For those suffering from this overuse injury, what does the Fiix Elbow do that a percussion unit can’t? Research shows that chronic pain has been linked to restrictions in mobility and daily activities, dependence on opioids, anxiety, depression and poor perceived health or reduced quality of life.
One common source of chronic pain is tennis elbow, which can affect anyone who performs repeated movements with their arms, including tennis players, golfers, gamers, painters, cooks, plumbers and more. This pain from this injury limits or eventually prevents them from doing their work or participating in activities they enjoy.
Among the many ways to treat pain from a variety of conditions, such as muscle soreness or cramps, sciatica and tennis elbow, is percussion therapy, which has grown increasingly popular with the widespread availability of easy-to-use home units.
A new way to treat tennis elbow is the E5 Fiix Elbow wearable device, which is designed for simple self-care at home as well. For those suffering from this overuse injury, what does the Fiix Elbow do that a percussion unit can’t?
Temporary pain relief
Percussion therapy has been used for years to provide pain relief in the muscles and soft tissues. It is a form of rapid massage in which fast bursts of pressure are applied to the affected area to release tension, break up tight spots and increase circulation.
These devices can penetrate deeper and more quickly that alternatives, such as a foam roller or massage therapist’s hands. The frequency of the pulses, and the duration and frequency of the sessions, can vary according to an individual’s preferences.
Percussion alleviates pain by interrupting the body’s pain signals that the nerves send to the brain. In addition, percussion sessions are said to improve range of motion, reduce stiffness and relax thickened connective tissue and fascia.

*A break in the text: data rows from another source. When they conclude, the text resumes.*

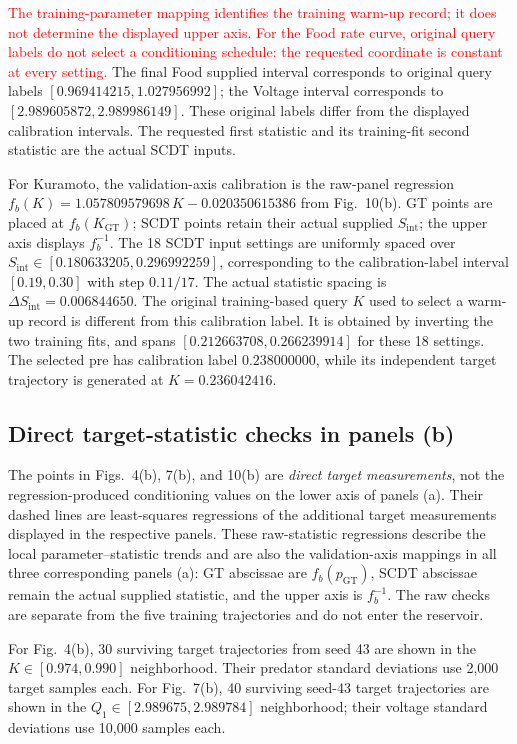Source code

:\documentclass[10pt,a4paper]{article}
\begin{document}
\textcolor{red}{The training-parameter mapping identifies the training warm-up
record; it does not determine the displayed upper axis. For the Food rate
curve, original query labels do not select a conditioning schedule: the
requested coordinate is constant at every setting.} The final Food supplied interval corresponds to
original query labels $[0.969414215,1.027956992]$; the Voltage interval
corresponds to $[2.989605872,2.989986149]$. These original labels differ
from the displayed calibration intervals. The requested first statistic
and its training-fit second statistic are the actual SCDT inputs.

For Kuramoto, the validation-axis calibration is the raw-panel regression
$f_b(K)=1.057809579698\,K-0.020350615386$ from Fig.~10(b).
GT points are placed at $f_b(K_{\mathrm{GT}})$; SCDT points retain their
actual supplied $S_{\mathrm{int}}$; the upper axis displays $f_b^{-1}$.
The 18 SCDT input settings are uniformly spaced over
$S_{\mathrm{int}}\in[0.180633205,0.296992259]$, corresponding to the
calibration-label interval $[0.19,0.30]$ with step $0.11/17$.
The actual statistic spacing is $\Delta S_{\mathrm{int}}=0.006844650$.
The original
training-based query $K$ used to select a warm-up record is different from
this calibration label. It is obtained by inverting the two training fits,
and spans $[0.212663708,0.266239914]$ for these 18 settings.
The selected pre has calibration label $0.238000000$, while its independent
target trajectory is generated at $K=0.236042416$.

\subsection{Direct target-statistic checks in panels (b)}

The points in Figs.~4(b), 7(b), and 10(b) are \emph{direct target
measurements}, not the regression-produced conditioning values on the lower
axis of panels (a). Their dashed lines are least-squares regressions of the
additional target measurements displayed in the respective panels. These
raw-statistic regressions describe the local parameter--statistic trends
and are also the validation-axis mappings in all three corresponding
panels (a): GT abscissae are $f_b(p_{\mathrm{GT}})$, SCDT abscissae remain
the actual supplied statistic, and the upper axis is $f_b^{-1}$.
The raw checks are separate from the five training
trajectories and do not enter the reservoir.

For Fig.~4(b), 30 surviving target trajectories from seed 43 are shown in the
$K\in[0.974,0.990]$ neighborhood. Their predator standard
deviations use 2,000 target samples each. For Fig.~7(b), 40 surviving seed-43
target trajectories are shown in the $Q_1\in[2.989675,2.989784]$ neighborhood;
their voltage standard deviations use 10,000 samples each.
\end{document}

While percussion treatment definitely can be beneficial, its effects are short-lived. Pain is likely to recur when the individual returns to the activities that caused the pain in the first place. So, the therapy works well to feel better temporarily, but doesn’t promote ongoing healing of an injured area.
Specifically designed by physical therapists to treat tennis elbow, the Fiix Elbow replicates a proven, clinical procedure known as instrument-assisted soft tissue mobilization (IASTM).

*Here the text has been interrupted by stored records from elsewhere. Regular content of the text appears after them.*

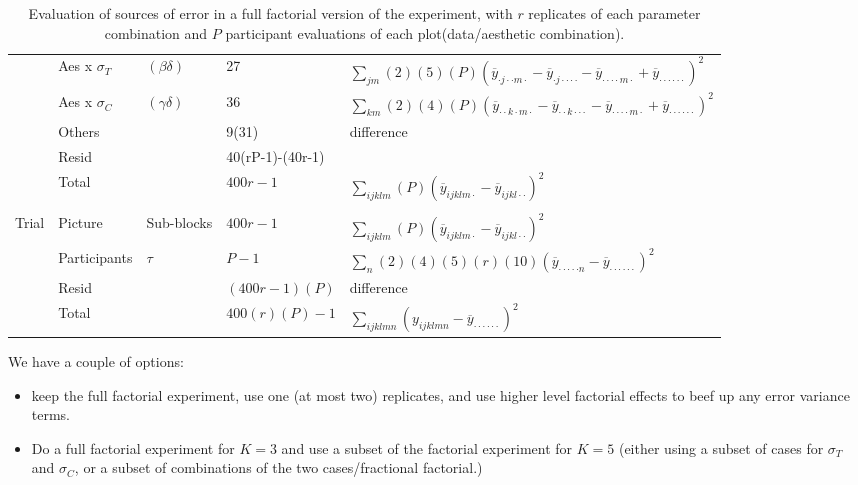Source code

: \begin{table}[h]
\begin{tabular}{lllll}
      & Aes x $\sigma_T$ & $(\beta\delta)$ & 27 & 
      $\sum_{jm} (2)(5)(P)(\overline{y}_{\cdot j\cdot\cdot m\cdot}- 
                           \overline{y}_{\cdot j\cdot\cdot\cdot\cdot} - 
                           \overline{y}_{\cdot\cdot\cdot\cdot m\cdot} + 
                           \overline{y}_{\cdot\cdot\cdot\cdot\cdot\cdot})^2$ \\
      & Aes x $\sigma_C$ & $(\gamma\delta)$ & 36 & 
      $\sum_{km} (2)(4)(P)(\overline{y}_{\cdot\cdot k\cdot m\cdot}- 
                           \overline{y}_{\cdot\cdot k\cdot\cdot\cdot} - 
                           \overline{y}_{\cdot\cdot\cdot\cdot m\cdot} + 
                           \overline{y}_{\cdot\cdot\cdot\cdot\cdot\cdot})^2$ \\
      \cline{2-5}
      & Others & & 9(31) & \multirow{2}{*}{difference }\\
      & Resid & & 40(rP-1)-(40r-1)  & \\
      \cline{2-5}
      & Total & & $400r-1$ & 
      $\sum_{ijklm} (P)(\overline{y}_{ijklm\cdot}-
                        \overline{y}_{ijkl\cdot\cdot})^2$ \\
      \hline\\\hline
\multirow{4}{*}{Trial}
      & Picture & Sub-blocks & $400r-1$ & 
      $\sum_{ijklm} (P)(\overline{y}_{ijklm\cdot}-
                        \overline{y}_{ijkl\cdot\cdot})^2$ \\
      \cline{2-5}
      & Participants & $\tau$ & $P-1$ & 
      $\sum_{n} (2)(4)(5)(r)(10) (\overline{y}_{\cdot\cdot\cdot\cdot\cdot n} -
                            \overline{y}_{\cdot\cdot\cdot\cdot\cdot\cdot})^2$ \\
      \cline{2-5}
      & Resid & & $(400r-1)(P)$ & difference \\
      \cline{2-5}
      & Total & & $400(r)(P)-1$ & 
      $\sum_{ijklmn} (y_{ijklmn} - 
                      \overline{y}_{\cdot\cdot\cdot\cdot\cdot\cdot})^2$ \\
      \hline\hline
\end{tabular}
\caption{Evaluation of sources of error in a full factorial version of the experiment, with $r$ replicates of each parameter combination and $P$ participant evaluations of each plot(data/aesthetic combination).}
\end{table}

We have a couple of options:
\begin{itemize}
\item keep the full factorial experiment, use one (at most two) replicates, and use higher level factorial effects to beef up any error variance terms. 
\item Do a full factorial experiment for $K=3$ and use a subset of the factorial experiment for $K=5$ (either using a subset of cases for $\sigma_T$ and $\sigma_C$, or a subset of combinations of the two cases/fractional factorial.)
\end{itemize}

This therapy consists of delivering repetitive, deep strokes to the injured area, which breaks down scar tissue, releases adhesions and fascial restrictions and stimulates circulation to increase oxygen and nutrient supply. Synthesis of new collagen also results.
For tennis elbow, the Fiix Elbow supports healing of the damaged forearm tendon and functional restoration through a protocol of 10 minutes per day, three days per week for eight weeks, along with performing specific stretching and strengthening exercises for the forearm. This targeted approach extends beyond simply pain relief to proactively promote recovery from the injury.
Furthermore, a patient trial of the Fiix Elbow showed that 96 of participants experienced reduced pain, with an 85 percent increase in grip strength and a 76 percent improvement in functional activities.
Existing research on the efficacy of percussion therapy is limited but ongoing. Percussion has been shown to help muscles and bones by increasing blood flow, improving muscle strength, activating bone formation and helping prevent DOMS (delayed onset muscle soreness). No evidence to date shows that percussion therapy by itself is effective in treating tennis elbow.